GOAL OF THE EXERCISE - Could you repeat the records below exactly, without the pictures?

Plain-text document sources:

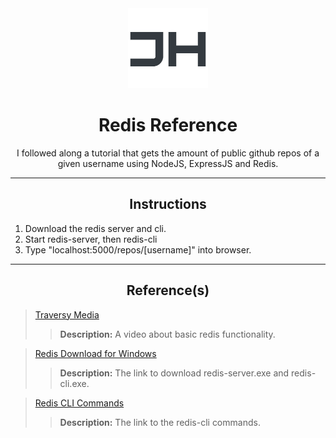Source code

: <div align="center">
    <a href="https://www.jaydonhashimoto.dev"><img src="/README_ASSETS/JH.png"/></a>
</div>
<h1 align="center">Redis Reference</h1>

<p align="center">
    I followed along a tutorial that gets the amount of public github repos of a given username using NodeJS, ExpressJS and Redis.
</p>

---

<h2 align="center">Instructions</h2>

<ol>
    <li>Download the redis server and cli.</li>
    <li>Start redis-server, then redis-cli</li>
    <li>Type "localhost:5000/repos/[username]" into browser.</li>
</ol>

---

<h2 align="center">Reference(s)</h2>

> [Traversy Media](https://www.youtube.com/watch?v=oaJq1mQ3dFI)
>
> > **Description:** A video about basic redis functionality.

> [Redis Download for Windows](https://github.com/dmajkic/redis/downloads)
>
> > **Description:** The link to download redis-server.exe and redis-cli.exe.

> [Redis CLI Commands](https://redis.io/topics/rediscli)
>
> > **Description:** The link to the redis-cli commands.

EXERCISE SOLUTION -
Source code

: <div align="center">
    <a href="https://www.jaydonhashimoto.dev"><img src="/README_ASSETS/JH.png"/></a>
</div>
<h1 align="center">Redis Reference</h1>

<p align="center">
    I followed along a tutorial that gets the amount of public github repos of a given username using NodeJS, ExpressJS and Redis.
</p>

---

<h2 align="center">Instructions</h2>

<ol>
    <li>Download the redis server and cli.</li>
    <li>Start redis-server, then redis-cli</li>
    <li>Type "localhost:5000/repos/[username]" into browser.</li>
</ol>

---

<h2 align="center">Reference(s)</h2>

> [Traversy Media](https://www.youtube.com/watch?v=oaJq1mQ3dFI)
>
> > **Description:** A video about basic redis functionality.

> [Redis Download for Windows](https://github.com/dmajkic/redis/downloads)
>
> > **Description:** The link to download redis-server.exe and redis-cli.exe.

> [Redis CLI Commands](https://redis.io/topics/rediscli)
>
> > **Description:** The link to the redis-cli commands.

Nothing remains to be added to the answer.